An additional topic explored in Madison’s play is how Hollywood and the world at large sees Jews. Madison recalled getting a call from a non-Jewish friend at CBS who’d just been pitched a show that he described as “ ‘The O.C.’ meets Temple Beth Israel,” and wanted Madison’s opinion as a Jew as to why it felt “off” to him. “Nobody likes Jews when they’re winning,” Madison told him.

“There are no shows where likable Jews drive around in fancy cars, live in million-dollar homes and spend a $100,000 on a bar mitzvah at the Beverly Wilshire, the same way that the people on ‘Revenge’ do, for example,” Madison said.
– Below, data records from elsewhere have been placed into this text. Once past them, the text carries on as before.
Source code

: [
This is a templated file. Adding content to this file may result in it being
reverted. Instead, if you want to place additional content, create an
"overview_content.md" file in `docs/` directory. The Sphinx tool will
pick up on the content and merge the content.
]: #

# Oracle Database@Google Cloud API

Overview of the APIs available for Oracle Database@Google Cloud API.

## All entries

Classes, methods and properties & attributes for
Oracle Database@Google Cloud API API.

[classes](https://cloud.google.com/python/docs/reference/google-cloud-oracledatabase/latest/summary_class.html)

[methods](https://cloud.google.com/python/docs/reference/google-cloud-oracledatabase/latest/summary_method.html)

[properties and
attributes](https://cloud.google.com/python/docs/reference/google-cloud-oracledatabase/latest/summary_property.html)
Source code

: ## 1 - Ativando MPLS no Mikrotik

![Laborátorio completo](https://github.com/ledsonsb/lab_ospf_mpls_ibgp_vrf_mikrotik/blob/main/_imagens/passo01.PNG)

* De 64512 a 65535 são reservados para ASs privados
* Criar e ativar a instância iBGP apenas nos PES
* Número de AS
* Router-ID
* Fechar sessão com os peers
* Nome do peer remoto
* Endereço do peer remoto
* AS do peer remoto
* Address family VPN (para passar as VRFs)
The question of why that’s so is one that dogs her, and she explores it thoroughly in the show.

But lest anyone think the play appeals only to Jews, the director, Diana Basmajian, a non-Jew, says that’s just not so.

“No matter what a person’s background was, they were still talking in that lobby,” Basmajian said of the audience from the show’s staged readings.
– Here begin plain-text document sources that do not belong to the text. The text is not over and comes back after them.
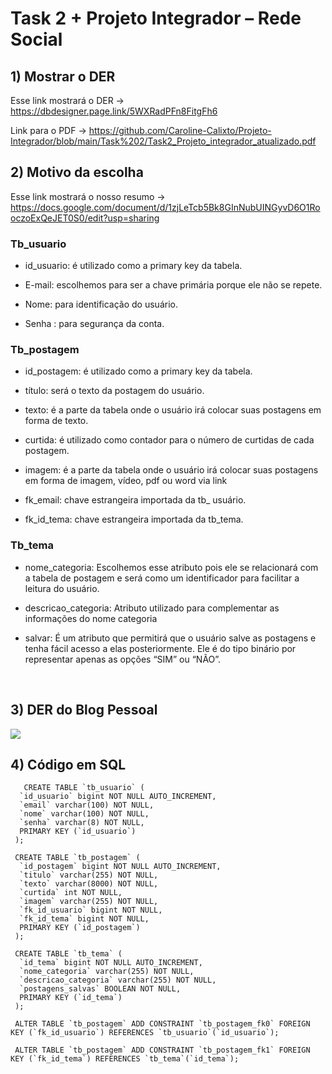 # Task 2 + Projeto Integrador – Rede Social


## 1) Mostrar o DER 

Esse link mostrará o DER -> https://dbdesigner.page.link/5WXRadPFn8FitgFh6

Link para o PDF ->  https://github.com/Caroline-Calixto/Projeto-Integrador/blob/main/Task%202/Task2_Projeto_integrador_atualizado.pdf

## 2) Motivo da escolha

Esse link mostrará o nosso resumo -> https://docs.google.com/document/d/1zjLeTcb5Bk8GInNubUINGyvD6O1RooczoExQeJET0S0/edit?usp=sharing

<div>

### Tb_usuario
 
* id_usuario: é utilizado como a primary key da tabela. 
 
* E-mail: escolhemos para ser a chave primária porque ele não se repete.

* Nome: para identificação do usuário.

* Senha : para segurança da conta.

### Tb_postagem
* id_postagem: é utilizado como a primary key da tabela.

* título: será o texto da postagem do usuário.

* texto: é a parte da tabela onde o usuário irá colocar suas postagens em forma de texto.

* curtida: é utilizado como contador para o número de curtidas de cada postagem.

* imagem: é a parte da tabela onde o usuário irá colocar suas postagens em forma de imagem, vídeo, pdf ou word via link

* fk_email: chave estrangeira importada da tb_ usuário.

* fk_id_tema: chave estrangeira importada da tb_tema.

### Tb_tema

 * nome_categoria: Escolhemos esse atributo pois ele se relacionará com a tabela de postagem e será como um identificador para facilitar a leitura do usuário.
 
 * descricao_categoria: Atributo utilizado para complementar as informações do nome categoria

 * salvar:  É um atributo que permitirá que o usuário salve as postagens e tenha fácil acesso a elas posteriormente. Ele é do tipo binário por representar apenas as opções “SIM” ou “NÃO”.



<br>

## 3) DER do Blog Pessoal 

 
 <img src = "https://github.com/Caroline-Calixto/Projeto-Integrador/blob/main/Task%202/Task2_Projeto_Integrador_atualizada.png"> </img>
      

## 4) Código em SQL 

       CREATE TABLE `tb_usuario` (
      `id_usuario` bigint NOT NULL AUTO_INCREMENT,
      `email` varchar(100) NOT NULL,
      `nome` varchar(100) NOT NULL,
      `senha` varchar(8) NOT NULL,
      PRIMARY KEY (`id_usuario`)
     );

     CREATE TABLE `tb_postagem` (
      `id_postagem` bigint NOT NULL AUTO_INCREMENT,
      `titulo` varchar(255) NOT NULL,
      `texto` varchar(8000) NOT NULL,
      `curtida` int NOT NULL,
      `imagem` varchar(255) NOT NULL,
      `fk_id_usuario` bigint NOT NULL,
      `fk_id_tema` bigint NOT NULL,
      PRIMARY KEY (`id_postagem`)
     );

     CREATE TABLE `tb_tema` (
      `id_tema` bigint NOT NULL AUTO_INCREMENT,
      `nome_categoria` varchar(255) NOT NULL,
      `descricao_categoria` varchar(255) NOT NULL,
      `postagens_salvas` BOOLEAN NOT NULL,
      PRIMARY KEY (`id_tema`)
     );

     ALTER TABLE `tb_postagem` ADD CONSTRAINT `tb_postagem_fk0` FOREIGN KEY (`fk_id_usuario`) REFERENCES `tb_usuario`(`id_usuario`);

     ALTER TABLE `tb_postagem` ADD CONSTRAINT `tb_postagem_fk1` FOREIGN KEY (`fk_id_tema`) REFERENCES `tb_tema`(`id_tema`);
Basmajian and Madison have been friends for more than 20 years. “I’m half Armenian, and I think as I got to know more of my Armenian heritage that I was drawn to plays about the human struggle, and particularly the Holocaust,” Basmajian said. “I was always teased by Maia, because my early work as a director was all Holocaust plays and plays on Jewish families.”
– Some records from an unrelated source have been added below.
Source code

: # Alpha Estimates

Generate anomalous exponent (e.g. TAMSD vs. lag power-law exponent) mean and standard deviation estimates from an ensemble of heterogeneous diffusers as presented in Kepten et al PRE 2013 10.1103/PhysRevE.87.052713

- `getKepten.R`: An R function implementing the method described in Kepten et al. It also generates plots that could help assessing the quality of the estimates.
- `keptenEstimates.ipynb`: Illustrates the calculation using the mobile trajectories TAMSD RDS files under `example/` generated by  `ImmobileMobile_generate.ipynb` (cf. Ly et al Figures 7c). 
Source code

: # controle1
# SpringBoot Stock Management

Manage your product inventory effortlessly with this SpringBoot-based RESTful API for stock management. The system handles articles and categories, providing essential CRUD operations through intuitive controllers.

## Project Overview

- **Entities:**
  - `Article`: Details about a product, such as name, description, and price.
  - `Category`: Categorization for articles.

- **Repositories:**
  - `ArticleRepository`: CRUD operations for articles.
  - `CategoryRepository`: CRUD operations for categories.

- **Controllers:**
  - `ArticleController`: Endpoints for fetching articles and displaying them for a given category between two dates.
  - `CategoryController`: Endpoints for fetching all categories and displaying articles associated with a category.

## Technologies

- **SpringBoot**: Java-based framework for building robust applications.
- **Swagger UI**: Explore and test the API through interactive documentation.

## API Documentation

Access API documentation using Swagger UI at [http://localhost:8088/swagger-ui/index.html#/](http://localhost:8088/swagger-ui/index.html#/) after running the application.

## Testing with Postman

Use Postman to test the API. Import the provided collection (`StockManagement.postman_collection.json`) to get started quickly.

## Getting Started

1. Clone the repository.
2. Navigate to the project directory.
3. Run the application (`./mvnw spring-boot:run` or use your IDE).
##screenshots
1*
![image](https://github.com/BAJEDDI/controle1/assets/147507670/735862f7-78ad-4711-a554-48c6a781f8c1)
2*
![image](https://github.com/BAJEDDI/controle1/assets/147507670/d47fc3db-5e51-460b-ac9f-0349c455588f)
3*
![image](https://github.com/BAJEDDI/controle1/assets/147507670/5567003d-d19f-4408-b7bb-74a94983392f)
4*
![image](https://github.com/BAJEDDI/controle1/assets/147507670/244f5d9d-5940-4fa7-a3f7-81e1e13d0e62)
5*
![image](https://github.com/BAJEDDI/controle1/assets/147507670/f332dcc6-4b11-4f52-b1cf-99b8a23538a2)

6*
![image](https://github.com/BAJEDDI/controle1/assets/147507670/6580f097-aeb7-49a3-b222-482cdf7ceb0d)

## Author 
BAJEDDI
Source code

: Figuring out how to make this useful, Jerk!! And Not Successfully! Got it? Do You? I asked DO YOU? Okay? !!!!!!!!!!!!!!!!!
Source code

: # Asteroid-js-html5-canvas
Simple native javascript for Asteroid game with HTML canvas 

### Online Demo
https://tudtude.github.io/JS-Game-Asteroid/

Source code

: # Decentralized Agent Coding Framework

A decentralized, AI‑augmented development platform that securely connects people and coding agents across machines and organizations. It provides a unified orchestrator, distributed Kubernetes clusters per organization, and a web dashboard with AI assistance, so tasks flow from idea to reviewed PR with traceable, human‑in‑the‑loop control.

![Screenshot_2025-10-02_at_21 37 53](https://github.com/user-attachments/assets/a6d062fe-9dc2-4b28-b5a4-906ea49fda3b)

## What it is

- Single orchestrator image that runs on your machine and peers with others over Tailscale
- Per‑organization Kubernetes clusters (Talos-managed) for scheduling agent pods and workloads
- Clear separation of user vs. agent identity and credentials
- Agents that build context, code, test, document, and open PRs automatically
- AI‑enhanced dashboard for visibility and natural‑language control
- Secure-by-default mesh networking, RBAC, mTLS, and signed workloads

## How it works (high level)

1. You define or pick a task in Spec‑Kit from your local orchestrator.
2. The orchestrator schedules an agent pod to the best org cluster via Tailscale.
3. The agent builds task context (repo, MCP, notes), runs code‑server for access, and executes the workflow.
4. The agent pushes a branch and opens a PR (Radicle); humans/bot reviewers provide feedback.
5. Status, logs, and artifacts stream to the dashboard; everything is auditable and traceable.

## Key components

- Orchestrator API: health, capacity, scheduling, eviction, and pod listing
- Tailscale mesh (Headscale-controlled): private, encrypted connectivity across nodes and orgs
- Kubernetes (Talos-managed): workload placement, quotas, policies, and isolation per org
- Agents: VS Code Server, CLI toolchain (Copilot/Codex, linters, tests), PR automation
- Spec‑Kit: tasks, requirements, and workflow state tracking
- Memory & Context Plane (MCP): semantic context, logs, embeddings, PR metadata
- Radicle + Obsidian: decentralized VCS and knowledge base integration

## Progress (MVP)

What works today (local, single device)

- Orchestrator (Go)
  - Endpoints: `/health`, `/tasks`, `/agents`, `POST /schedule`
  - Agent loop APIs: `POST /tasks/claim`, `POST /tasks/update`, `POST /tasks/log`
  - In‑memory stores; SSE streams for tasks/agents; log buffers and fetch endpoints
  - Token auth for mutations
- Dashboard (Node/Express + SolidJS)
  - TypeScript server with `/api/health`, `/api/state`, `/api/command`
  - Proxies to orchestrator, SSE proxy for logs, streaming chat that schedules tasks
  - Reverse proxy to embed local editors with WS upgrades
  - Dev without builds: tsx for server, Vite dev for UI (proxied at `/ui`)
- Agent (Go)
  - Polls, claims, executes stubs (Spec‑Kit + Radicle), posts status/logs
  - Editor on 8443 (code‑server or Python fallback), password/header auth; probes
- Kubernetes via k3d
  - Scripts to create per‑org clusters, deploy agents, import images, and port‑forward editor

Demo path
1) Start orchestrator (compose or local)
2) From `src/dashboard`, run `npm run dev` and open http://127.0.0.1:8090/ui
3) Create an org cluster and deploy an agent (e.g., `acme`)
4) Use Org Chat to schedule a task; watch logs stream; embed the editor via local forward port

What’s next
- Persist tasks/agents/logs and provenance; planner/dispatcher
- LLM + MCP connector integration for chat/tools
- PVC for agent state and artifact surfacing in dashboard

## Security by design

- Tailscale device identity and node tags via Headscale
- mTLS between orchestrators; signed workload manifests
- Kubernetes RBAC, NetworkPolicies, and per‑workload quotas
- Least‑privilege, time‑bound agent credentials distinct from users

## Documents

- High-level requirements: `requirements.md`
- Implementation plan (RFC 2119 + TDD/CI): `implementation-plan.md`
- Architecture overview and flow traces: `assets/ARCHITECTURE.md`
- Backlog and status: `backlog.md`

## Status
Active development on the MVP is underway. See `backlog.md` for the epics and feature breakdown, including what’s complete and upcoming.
Basmajian jumped at the chance to work with Madison on her latest piece, because she realized it was something that was close to Madison’s heart. “It kind of bridges that beautiful gap between drama and comedy. That’s real life — some things are hilarious and some things, you’re on the verge of tears at the same time.”

Producer Laetitia Leon was also eager to work with Madison, and coming from an intermarried family, the piece was particularly poignant for her. “I felt like I wish I’d had this story when I was younger. It’s not that I don’t appreciate religion, I just wasn’t raised with it,” said Leon, whose parents raised her as an atheist. She believes the play will spark dialogue, no matter a person’s background. “If you don’t want to talk about it, I don’t think you were listening,” said Leon, laughing.

“You don’t want to write a play that only has meaning for one section of the population,” Madison said. “All of my gay friends came to me and said, oh my God, this is a coming-out story. I didn’t even realize. Every one of my gay friends had to face going to their parents and knowing that they may turn their backs on them forever.”

Basmajian, for one, is bullish on the piece, and she hopes it will touch audiences of all backgrounds who come to see it at the Open Fist Theatre Company. “We need that other voice out there that watches and listens and says, ‘Oh wait, I agree, I disagree, here’s my opinion, here’s what happened to me.’ ”

“Nobody Likes Jews When They’re Winning” will be playing at the Open Fist Theatre Company through Sept. 8. For more information and to purchase tickets, visit openfist.org.  A scene from the play will also be performed as part of the Temple of the Arts’ (www.templeofthearts.org) Friday night service on Aug. 17.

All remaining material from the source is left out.